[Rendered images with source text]
[Start of section]
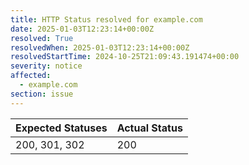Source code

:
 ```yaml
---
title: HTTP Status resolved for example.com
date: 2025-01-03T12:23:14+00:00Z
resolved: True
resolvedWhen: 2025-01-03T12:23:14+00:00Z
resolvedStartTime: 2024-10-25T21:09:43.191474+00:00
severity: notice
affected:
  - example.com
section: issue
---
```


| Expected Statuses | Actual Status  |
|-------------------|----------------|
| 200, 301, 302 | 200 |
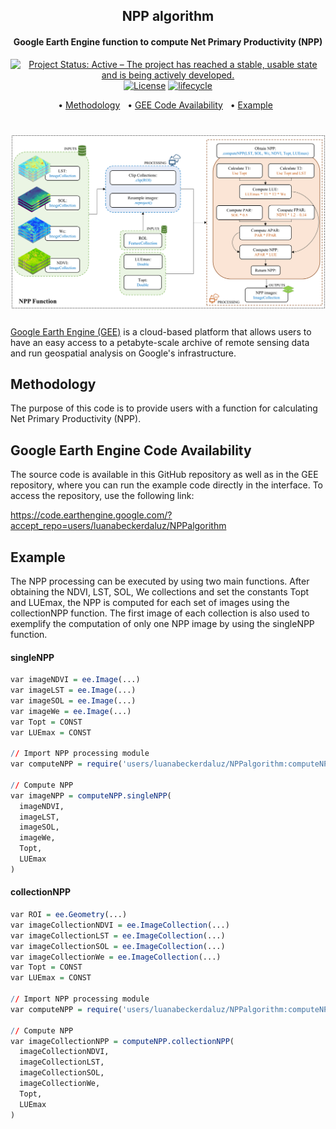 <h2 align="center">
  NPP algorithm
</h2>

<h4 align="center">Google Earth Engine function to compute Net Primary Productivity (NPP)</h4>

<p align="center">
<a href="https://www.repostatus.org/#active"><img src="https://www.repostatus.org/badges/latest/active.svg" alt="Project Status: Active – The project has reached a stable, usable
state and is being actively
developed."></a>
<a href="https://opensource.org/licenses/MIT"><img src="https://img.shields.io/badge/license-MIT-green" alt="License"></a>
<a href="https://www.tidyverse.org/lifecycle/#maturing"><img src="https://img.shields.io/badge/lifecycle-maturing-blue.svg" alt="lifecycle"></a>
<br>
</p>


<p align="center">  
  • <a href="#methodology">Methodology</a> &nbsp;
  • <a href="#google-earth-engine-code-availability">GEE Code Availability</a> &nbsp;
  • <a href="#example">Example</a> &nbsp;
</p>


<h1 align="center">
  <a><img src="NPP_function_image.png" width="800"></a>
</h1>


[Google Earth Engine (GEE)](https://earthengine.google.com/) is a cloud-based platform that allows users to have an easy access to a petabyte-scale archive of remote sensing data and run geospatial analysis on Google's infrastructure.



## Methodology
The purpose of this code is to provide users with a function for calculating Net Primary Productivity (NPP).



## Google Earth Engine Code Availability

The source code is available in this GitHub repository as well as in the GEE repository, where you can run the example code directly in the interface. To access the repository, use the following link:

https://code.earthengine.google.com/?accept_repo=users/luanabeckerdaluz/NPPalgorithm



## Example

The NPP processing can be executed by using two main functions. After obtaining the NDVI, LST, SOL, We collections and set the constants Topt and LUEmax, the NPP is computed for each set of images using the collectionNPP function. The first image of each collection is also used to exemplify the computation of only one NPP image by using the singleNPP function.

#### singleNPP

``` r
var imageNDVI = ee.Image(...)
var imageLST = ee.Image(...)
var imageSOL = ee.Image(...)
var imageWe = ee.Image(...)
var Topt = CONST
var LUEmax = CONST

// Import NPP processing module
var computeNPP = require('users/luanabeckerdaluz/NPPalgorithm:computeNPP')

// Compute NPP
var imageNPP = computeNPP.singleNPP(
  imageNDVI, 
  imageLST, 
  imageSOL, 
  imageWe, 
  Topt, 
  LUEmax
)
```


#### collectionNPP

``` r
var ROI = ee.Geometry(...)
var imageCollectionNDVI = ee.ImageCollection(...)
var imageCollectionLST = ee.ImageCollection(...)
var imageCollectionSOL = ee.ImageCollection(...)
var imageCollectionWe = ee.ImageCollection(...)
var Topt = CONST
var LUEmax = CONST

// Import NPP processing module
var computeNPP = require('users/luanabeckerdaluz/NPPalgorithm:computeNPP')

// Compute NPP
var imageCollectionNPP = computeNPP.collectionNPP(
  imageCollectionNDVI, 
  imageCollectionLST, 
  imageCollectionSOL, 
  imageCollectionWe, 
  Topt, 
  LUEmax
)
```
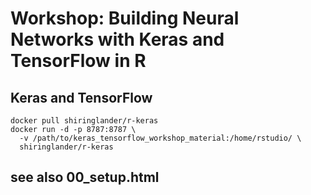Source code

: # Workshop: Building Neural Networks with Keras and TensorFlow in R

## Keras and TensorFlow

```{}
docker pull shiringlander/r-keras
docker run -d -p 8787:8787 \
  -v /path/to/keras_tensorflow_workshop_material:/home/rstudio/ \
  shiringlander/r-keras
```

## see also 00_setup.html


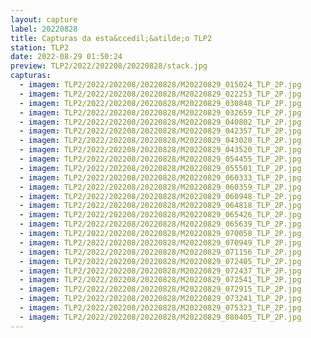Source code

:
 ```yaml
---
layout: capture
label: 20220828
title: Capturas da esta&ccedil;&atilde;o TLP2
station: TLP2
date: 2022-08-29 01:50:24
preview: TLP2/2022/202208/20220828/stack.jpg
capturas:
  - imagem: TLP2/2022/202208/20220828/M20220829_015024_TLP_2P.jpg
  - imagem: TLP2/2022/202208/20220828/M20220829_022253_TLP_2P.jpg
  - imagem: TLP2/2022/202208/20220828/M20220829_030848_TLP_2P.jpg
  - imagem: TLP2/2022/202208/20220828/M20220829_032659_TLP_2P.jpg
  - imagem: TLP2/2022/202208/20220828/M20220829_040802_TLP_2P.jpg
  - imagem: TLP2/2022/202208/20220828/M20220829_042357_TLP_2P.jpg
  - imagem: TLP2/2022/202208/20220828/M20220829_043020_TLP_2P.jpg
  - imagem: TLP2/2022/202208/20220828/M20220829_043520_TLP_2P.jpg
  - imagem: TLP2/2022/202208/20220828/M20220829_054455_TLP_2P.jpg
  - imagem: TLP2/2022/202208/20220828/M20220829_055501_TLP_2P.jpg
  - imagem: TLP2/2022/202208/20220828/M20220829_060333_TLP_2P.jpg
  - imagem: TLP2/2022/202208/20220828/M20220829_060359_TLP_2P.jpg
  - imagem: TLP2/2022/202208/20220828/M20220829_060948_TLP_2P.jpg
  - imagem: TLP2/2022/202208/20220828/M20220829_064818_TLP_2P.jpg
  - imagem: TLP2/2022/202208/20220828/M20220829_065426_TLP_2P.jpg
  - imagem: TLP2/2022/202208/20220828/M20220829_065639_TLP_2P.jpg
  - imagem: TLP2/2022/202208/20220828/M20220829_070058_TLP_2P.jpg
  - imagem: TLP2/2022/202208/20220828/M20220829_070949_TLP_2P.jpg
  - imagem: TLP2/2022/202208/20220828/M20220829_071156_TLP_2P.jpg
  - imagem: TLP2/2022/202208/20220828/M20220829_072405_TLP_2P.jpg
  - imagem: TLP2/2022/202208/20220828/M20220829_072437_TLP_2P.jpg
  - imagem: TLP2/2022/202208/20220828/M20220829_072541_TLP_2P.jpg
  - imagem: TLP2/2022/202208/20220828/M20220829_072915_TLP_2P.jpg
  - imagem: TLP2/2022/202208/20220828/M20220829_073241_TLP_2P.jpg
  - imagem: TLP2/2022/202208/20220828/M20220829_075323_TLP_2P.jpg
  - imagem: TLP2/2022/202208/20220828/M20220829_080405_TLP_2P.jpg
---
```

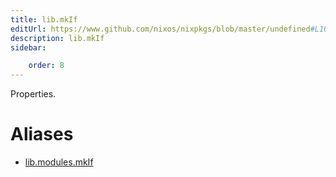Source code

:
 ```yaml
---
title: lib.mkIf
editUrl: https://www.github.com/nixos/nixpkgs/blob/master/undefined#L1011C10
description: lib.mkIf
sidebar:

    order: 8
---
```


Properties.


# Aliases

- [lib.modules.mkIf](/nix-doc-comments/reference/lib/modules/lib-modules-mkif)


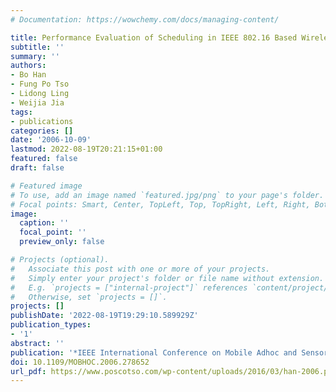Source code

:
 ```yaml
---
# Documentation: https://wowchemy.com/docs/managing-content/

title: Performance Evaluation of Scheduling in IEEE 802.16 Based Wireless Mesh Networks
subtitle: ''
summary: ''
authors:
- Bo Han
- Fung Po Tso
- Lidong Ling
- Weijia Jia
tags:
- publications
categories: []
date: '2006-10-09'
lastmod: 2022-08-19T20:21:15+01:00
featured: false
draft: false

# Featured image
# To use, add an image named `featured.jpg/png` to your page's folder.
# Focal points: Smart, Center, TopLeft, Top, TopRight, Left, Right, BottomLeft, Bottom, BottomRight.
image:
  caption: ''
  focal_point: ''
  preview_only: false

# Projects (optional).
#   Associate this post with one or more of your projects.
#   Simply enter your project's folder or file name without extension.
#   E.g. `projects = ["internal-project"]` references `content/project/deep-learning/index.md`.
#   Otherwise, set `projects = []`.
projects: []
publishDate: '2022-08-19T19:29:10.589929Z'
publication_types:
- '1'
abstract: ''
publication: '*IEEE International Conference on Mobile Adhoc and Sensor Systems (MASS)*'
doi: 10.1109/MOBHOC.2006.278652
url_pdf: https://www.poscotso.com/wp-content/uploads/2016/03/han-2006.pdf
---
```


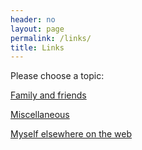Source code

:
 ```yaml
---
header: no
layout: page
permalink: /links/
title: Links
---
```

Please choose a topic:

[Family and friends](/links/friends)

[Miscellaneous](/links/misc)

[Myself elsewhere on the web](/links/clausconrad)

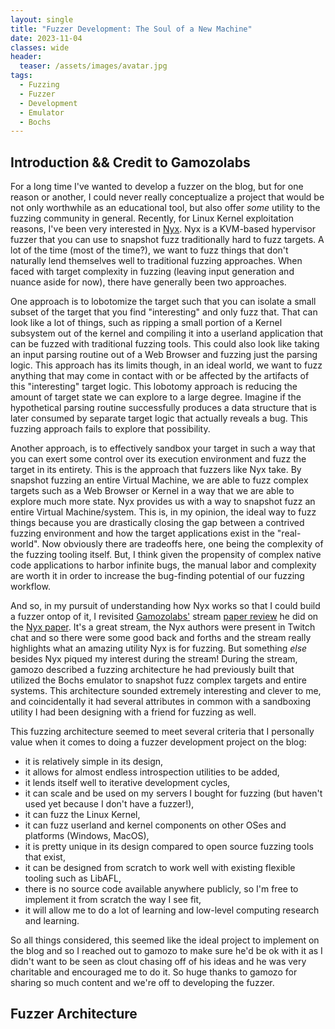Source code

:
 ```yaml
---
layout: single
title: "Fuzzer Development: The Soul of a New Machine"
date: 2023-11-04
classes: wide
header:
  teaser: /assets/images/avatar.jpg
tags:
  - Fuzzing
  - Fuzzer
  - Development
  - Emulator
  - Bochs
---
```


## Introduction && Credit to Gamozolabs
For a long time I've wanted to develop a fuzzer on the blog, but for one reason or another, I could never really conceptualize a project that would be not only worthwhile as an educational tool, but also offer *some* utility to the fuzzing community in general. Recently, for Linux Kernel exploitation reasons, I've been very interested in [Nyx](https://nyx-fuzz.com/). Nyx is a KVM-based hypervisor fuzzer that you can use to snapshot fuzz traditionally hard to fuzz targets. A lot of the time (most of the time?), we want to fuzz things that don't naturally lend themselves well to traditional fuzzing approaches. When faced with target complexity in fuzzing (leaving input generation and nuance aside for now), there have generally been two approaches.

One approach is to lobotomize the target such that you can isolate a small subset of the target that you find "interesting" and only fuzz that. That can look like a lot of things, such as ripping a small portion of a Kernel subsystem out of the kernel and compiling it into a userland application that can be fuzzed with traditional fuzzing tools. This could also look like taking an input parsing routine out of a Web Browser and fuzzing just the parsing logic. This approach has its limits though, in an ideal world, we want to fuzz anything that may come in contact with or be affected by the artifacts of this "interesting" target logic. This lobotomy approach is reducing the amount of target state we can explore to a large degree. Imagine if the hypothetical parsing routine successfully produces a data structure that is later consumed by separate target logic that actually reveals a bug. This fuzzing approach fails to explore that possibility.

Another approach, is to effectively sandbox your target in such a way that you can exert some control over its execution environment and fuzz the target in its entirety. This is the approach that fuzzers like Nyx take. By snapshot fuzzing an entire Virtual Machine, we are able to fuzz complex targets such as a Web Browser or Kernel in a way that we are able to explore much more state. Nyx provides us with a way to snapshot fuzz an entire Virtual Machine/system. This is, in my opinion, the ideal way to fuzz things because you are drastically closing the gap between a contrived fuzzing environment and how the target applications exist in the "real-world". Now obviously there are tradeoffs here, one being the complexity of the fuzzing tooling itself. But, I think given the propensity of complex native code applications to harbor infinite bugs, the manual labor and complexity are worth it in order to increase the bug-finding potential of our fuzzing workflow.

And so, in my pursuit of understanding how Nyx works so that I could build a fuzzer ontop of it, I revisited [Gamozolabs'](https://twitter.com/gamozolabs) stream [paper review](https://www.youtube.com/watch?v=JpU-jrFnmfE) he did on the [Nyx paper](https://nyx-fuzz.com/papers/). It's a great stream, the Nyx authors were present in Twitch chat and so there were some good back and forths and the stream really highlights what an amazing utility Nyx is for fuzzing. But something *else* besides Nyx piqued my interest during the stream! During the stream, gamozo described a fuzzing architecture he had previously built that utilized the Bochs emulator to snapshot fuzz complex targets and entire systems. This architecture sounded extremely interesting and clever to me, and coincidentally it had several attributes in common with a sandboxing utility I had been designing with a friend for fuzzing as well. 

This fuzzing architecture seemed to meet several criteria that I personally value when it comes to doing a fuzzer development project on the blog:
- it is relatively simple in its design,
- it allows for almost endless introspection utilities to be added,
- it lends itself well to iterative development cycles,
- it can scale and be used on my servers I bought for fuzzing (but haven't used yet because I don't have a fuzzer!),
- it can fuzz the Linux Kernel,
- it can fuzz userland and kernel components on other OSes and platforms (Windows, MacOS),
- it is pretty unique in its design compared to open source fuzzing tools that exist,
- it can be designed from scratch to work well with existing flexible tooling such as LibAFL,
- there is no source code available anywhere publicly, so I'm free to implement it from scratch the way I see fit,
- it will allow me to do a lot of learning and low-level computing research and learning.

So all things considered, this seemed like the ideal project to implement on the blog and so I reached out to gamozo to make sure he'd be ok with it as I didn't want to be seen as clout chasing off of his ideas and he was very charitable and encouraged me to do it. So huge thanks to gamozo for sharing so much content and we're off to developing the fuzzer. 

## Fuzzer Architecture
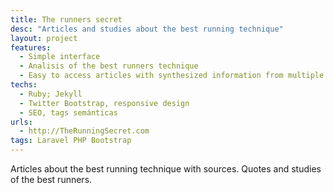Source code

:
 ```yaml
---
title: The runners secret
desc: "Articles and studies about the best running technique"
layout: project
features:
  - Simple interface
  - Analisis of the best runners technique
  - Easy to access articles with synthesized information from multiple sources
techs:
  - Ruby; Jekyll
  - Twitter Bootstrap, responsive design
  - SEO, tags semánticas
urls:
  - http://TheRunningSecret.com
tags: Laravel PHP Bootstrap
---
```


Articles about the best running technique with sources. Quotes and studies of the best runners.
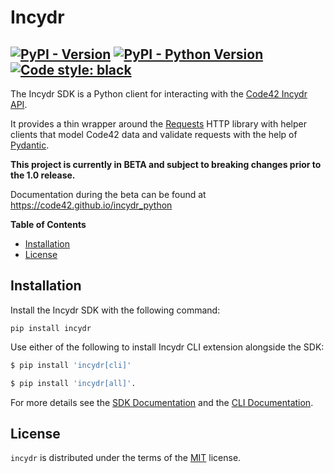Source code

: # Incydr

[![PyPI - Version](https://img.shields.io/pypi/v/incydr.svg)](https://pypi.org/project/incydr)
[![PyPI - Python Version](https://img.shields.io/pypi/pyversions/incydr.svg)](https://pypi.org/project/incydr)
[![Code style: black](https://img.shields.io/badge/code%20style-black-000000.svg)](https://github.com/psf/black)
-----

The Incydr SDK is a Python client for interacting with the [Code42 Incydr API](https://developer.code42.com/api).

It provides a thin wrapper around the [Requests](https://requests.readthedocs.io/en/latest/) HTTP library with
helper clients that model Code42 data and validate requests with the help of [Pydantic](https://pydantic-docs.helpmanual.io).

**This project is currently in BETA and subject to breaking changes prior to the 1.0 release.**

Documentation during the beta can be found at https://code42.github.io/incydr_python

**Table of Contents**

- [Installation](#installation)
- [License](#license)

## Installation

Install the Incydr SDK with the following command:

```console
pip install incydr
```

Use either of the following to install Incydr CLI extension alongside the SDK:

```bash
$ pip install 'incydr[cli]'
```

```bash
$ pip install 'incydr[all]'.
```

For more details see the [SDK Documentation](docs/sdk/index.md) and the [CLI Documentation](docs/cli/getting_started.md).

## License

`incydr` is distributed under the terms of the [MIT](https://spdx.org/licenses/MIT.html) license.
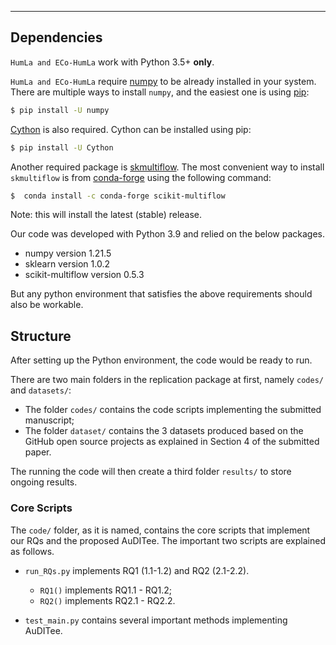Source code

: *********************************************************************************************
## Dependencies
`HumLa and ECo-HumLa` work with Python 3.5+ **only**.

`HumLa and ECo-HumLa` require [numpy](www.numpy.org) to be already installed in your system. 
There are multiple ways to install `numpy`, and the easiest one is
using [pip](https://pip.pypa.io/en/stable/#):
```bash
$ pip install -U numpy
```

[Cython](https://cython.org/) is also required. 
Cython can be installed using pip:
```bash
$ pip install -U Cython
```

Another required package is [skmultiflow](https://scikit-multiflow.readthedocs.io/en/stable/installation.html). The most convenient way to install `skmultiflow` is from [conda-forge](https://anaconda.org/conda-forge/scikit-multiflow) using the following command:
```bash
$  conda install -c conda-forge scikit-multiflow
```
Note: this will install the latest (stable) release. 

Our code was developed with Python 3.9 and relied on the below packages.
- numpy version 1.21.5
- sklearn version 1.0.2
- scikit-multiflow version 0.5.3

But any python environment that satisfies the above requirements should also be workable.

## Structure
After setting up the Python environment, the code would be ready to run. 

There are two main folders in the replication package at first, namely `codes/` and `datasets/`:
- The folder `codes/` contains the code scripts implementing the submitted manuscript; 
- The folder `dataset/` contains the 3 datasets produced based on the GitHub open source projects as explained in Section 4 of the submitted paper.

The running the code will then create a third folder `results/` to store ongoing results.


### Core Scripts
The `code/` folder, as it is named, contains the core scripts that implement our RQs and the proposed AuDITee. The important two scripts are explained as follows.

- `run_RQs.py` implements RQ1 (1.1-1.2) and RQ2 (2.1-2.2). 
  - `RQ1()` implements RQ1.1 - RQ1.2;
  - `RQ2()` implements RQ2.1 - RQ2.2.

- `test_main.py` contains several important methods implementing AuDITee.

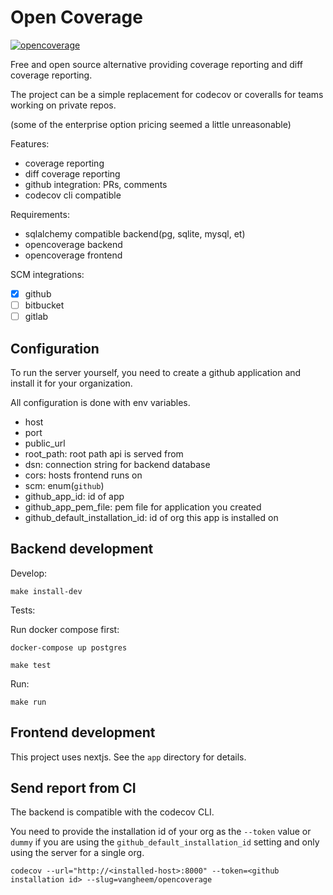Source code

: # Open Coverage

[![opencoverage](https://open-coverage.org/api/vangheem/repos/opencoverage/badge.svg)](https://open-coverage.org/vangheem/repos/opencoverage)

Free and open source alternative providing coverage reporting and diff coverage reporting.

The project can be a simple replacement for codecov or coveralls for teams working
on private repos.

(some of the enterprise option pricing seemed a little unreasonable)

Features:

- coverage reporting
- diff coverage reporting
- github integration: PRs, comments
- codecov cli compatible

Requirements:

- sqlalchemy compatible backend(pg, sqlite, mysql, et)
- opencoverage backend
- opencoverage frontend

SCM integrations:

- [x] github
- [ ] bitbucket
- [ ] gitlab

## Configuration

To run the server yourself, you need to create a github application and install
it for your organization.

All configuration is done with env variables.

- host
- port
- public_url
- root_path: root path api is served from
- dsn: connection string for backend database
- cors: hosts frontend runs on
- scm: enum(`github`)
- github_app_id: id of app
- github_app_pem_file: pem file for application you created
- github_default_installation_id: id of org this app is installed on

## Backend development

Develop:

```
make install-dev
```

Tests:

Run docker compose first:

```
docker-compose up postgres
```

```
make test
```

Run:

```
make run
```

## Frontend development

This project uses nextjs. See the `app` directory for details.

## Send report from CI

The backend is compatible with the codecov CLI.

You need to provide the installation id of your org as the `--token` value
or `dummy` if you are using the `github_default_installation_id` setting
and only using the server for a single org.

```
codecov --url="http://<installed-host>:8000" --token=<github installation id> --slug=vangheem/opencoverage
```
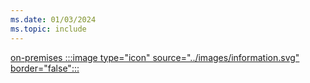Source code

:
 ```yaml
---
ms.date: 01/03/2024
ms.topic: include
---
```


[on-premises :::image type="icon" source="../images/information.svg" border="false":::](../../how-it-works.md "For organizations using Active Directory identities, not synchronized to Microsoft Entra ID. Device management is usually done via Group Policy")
[End of section]
Print, without alteration, only the lines above between the one holding "All configuration is done with env variables." and the one holding "- github_app_pem_file: pem", inclusive.

All configuration is done with env variables.

- host
- port
- public_url
- root_path: root path api is served from
- dsn: connection string for backend database
- cors: hosts frontend runs on
- scm: enum(`github`)
- github_app_id: id of app
- github_app_pem_file: pem file for application you created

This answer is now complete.